And there is one key difference between IQ and Conscientiousness: increasing IQ is a tricky and often impossible task, but there is weak evidence that Conscientiousness can be improved by trying harder tasks. (There is an irony here—it’s hard tedious work to develop the ability to do hard tedious work, so how does one start?) Interestingly, Conscientiousness increases steadily over a lifetime (in contradistinction to IQ’s steady fall), which is a hopeful observation. I like how Richard Hamming put it in “You and Your Research”:

“You and Your Research” quotes on drive

Or to quote some Harry Potter fanfiction instead:

[Harry:] “Where would I go, if not Ravenclaw?”

[Sorting Hat:] “Ahem. ‘Smart kids in Ravenclaw, evil kids in Slytherin, wannabe heroes in Gryffindor, and everyone who does the actual work in Hufflepuff.’ This indicates a certain amount of respect. You are well aware that Conscientiousness is just about as important as raw intelligence in determining life outcomes, you think you will be extremely loyal to your friends if you ever have some, you are not frightened by the expectation that your chosen scientific problems may take decades to solve…”

Online Education’s Factors

How does online education affect them—reducing the need for that factor to reach a certain level of attainment, leaving it alone, or increasing the need for that factor?

  1. IQ seems like it could go any way:

    • Any effects could roughly cancel out, perhaps in some sort of compensating mechanism where students only aim at particular levels of mastery or performance and better or worse methods only change how much time they need to invest before they go off to play video games.

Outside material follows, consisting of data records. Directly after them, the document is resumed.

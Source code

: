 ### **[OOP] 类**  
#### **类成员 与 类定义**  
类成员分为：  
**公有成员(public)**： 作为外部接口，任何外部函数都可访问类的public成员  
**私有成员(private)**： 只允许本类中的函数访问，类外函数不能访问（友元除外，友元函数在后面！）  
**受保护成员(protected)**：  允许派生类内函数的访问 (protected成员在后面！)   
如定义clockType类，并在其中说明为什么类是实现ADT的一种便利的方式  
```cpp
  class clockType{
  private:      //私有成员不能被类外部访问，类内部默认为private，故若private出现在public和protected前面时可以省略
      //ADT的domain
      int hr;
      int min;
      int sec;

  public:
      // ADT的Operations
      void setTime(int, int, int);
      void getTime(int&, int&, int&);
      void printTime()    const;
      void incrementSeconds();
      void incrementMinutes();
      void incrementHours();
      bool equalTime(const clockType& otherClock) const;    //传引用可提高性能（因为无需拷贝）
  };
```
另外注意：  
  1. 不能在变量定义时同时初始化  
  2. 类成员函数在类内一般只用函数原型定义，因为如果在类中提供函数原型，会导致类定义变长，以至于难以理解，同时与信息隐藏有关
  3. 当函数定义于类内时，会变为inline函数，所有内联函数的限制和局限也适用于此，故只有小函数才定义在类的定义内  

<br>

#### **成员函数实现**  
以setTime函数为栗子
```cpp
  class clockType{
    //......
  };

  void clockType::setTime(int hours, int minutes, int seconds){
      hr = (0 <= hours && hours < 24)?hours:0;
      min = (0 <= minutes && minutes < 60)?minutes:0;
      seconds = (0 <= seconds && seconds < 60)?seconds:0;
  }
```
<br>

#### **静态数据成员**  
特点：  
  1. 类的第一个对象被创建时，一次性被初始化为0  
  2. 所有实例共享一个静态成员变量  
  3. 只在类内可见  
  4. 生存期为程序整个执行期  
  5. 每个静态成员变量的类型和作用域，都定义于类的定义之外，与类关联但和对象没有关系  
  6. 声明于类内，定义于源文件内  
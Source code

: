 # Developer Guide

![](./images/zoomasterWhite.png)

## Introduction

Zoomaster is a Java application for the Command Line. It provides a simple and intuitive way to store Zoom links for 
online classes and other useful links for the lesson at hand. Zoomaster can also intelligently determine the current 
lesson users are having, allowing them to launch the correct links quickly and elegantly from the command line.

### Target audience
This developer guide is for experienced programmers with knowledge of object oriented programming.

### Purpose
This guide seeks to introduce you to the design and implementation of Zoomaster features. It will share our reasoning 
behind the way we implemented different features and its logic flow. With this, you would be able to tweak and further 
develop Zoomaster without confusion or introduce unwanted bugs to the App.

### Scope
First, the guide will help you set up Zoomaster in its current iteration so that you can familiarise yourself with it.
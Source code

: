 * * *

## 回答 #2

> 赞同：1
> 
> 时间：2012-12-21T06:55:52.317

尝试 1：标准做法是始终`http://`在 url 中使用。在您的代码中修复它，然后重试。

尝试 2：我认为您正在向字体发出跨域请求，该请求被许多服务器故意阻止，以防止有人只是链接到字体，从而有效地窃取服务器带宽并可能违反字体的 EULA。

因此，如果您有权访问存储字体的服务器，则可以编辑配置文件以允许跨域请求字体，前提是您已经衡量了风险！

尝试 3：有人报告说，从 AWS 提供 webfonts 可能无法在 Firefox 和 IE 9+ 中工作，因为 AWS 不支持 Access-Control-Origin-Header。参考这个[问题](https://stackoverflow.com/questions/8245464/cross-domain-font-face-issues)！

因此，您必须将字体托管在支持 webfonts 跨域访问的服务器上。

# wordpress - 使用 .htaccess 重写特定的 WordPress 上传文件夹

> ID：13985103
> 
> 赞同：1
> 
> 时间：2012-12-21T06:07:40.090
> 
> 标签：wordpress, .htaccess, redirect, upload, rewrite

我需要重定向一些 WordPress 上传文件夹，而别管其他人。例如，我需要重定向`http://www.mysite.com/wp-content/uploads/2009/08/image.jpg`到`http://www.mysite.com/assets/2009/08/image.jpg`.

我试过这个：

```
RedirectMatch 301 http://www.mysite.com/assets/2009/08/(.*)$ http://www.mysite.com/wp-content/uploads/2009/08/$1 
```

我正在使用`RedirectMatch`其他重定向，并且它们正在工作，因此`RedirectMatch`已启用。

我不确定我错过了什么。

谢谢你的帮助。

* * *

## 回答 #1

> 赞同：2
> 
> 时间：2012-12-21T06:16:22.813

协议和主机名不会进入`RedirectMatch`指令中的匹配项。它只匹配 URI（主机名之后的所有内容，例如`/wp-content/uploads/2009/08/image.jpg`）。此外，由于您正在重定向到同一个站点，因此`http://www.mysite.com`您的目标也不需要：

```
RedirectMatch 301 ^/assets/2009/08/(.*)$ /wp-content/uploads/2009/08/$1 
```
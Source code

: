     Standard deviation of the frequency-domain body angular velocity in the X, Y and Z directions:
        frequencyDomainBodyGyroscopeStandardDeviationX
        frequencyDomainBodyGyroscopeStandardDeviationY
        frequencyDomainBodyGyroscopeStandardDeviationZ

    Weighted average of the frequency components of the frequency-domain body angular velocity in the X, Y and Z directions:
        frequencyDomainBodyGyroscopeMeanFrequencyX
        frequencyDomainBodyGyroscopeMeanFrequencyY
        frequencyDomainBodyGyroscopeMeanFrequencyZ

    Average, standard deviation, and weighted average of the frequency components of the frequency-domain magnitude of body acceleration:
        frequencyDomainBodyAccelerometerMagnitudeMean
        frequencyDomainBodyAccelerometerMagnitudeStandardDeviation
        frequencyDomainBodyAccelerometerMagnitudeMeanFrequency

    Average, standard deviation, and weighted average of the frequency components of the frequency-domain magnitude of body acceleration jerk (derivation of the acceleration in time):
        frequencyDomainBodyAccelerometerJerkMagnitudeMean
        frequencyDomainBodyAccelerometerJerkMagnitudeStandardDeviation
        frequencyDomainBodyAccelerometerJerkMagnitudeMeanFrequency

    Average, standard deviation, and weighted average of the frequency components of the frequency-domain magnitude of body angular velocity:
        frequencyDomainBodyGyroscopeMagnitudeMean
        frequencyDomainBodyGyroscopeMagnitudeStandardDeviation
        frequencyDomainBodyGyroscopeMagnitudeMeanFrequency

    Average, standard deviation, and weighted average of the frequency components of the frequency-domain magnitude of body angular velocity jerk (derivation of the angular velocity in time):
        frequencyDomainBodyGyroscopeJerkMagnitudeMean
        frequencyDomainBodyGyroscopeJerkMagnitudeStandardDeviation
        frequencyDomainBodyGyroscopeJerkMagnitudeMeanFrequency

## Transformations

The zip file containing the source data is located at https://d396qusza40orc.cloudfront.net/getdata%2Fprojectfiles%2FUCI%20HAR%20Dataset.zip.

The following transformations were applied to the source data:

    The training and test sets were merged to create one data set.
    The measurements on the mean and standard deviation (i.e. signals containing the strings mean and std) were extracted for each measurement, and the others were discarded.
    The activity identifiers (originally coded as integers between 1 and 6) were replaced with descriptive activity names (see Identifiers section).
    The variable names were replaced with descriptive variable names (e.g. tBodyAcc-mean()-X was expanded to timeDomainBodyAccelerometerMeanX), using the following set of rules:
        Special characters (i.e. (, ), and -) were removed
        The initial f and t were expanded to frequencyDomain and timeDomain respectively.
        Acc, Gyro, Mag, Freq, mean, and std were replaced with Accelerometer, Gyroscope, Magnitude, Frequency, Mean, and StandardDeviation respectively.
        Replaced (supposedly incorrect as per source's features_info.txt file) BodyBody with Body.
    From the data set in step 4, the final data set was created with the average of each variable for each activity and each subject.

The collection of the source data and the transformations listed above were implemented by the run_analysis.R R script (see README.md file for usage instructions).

    • It could increase the need for IQ, because now all the extraneous time-wasting ‘gunk’ like sharpening pencils or doing roll-call can be cleared away by the technical solutions, leaving more time for pure learning. By eliminating all the environmental hindrances and variation, the only variation left will come from the student’s innate intellectual abilities: IQ. Students will race through courses until they hit their natural limits; even Sal Khan’s videos can’t make a dim bulb calculate solutions to Schrodinger’s equation.

      It has been noted in the psychometric literature that successful attempts to eliminate socio-economic penalties and provide quality environments for all children would necessarily increase the apparent contribution of heredity: if every child is in an environment that lets them develop and flourish to their fullest extent, then any remaining differences in their development will be due to hereditary factors! If variations in IQ are the joint product of variations in heredity and environment, then eliminating all variation in environment, setting environment to 0, means the remaining variation will be just the variation in heredity.

    • It could reduce the need for IQ, since online education will lead to a marketplace of lessons where only the clearest, most insightful, easily understood lessons survive. In ordinary classrooms staffed by ordinary teachers, extemporaneous lectures or explanations are necessarily more opaque and lower-quality compared to a lecture that the world-class presenter has spent months or years honing.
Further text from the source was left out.